(Records excerpted from a collection)
[Start of Attachment]

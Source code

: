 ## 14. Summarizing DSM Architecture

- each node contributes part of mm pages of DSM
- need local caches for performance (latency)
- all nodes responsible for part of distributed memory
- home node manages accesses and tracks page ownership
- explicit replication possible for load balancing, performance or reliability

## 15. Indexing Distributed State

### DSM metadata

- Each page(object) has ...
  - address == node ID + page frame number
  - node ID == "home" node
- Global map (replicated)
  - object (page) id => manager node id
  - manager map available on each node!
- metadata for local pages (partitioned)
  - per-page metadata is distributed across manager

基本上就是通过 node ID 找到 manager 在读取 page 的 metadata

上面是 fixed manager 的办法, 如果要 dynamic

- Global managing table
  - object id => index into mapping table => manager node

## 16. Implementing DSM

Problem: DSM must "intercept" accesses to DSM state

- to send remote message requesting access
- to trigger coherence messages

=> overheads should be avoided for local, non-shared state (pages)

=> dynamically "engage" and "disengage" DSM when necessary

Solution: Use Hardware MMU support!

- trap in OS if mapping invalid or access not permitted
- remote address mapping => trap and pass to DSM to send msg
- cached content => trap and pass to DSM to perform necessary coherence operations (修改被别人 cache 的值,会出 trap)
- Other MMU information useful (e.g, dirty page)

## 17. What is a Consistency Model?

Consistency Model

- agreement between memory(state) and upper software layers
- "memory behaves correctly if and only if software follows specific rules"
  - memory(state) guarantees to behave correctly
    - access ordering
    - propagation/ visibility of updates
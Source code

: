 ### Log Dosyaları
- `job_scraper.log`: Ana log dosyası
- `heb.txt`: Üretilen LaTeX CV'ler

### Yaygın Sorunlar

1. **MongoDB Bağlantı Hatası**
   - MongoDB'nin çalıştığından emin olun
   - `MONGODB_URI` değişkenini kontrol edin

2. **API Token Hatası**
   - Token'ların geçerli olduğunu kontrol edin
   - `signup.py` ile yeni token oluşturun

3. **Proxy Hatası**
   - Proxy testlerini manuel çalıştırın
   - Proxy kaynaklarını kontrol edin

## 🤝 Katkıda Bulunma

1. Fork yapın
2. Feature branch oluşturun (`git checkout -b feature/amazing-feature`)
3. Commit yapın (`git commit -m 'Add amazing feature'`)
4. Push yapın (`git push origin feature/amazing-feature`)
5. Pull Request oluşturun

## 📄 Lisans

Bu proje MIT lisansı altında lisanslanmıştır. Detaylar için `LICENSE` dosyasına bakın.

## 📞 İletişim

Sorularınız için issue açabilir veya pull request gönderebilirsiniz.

[End of Attachment]

| Aim of the task |
Your answer must be the lines from the first line of the records through the line containing "behaves correctly if", copied exactly.

| Task answer |
Source code

: ## 14. Summarizing DSM Architecture

- each node contributes part of mm pages of DSM
- need local caches for performance (latency)
- all nodes responsible for part of distributed memory
- home node manages accesses and tracks page ownership
- explicit replication possible for load balancing, performance or reliability

## 15. Indexing Distributed State

### DSM metadata

- Each page(object) has ...
  - address == node ID + page frame number
  - node ID == "home" node
- Global map (replicated)
  - object (page) id => manager node id
  - manager map available on each node!
- metadata for local pages (partitioned)
  - per-page metadata is distributed across manager

基本上就是通过 node ID 找到 manager 在读取 page 的 metadata

上面是 fixed manager 的办法, 如果要 dynamic

- Global managing table
  - object id => index into mapping table => manager node

## 16. Implementing DSM

Problem: DSM must "intercept" accesses to DSM state

- to send remote message requesting access
- to trigger coherence messages

=> overheads should be avoided for local, non-shared state (pages)

=> dynamically "engage" and "disengage" DSM when necessary

Solution: Use Hardware MMU support!

- trap in OS if mapping invalid or access not permitted
- remote address mapping => trap and pass to DSM to send msg
- cached content => trap and pass to DSM to perform necessary coherence operations (修改被别人 cache 的值,会出 trap)
- Other MMU information useful (e.g, dirty page)

## 17. What is a Consistency Model?

Consistency Model

- agreement between memory(state) and upper software layers
- "memory behaves correctly if and only if software follows specific rules"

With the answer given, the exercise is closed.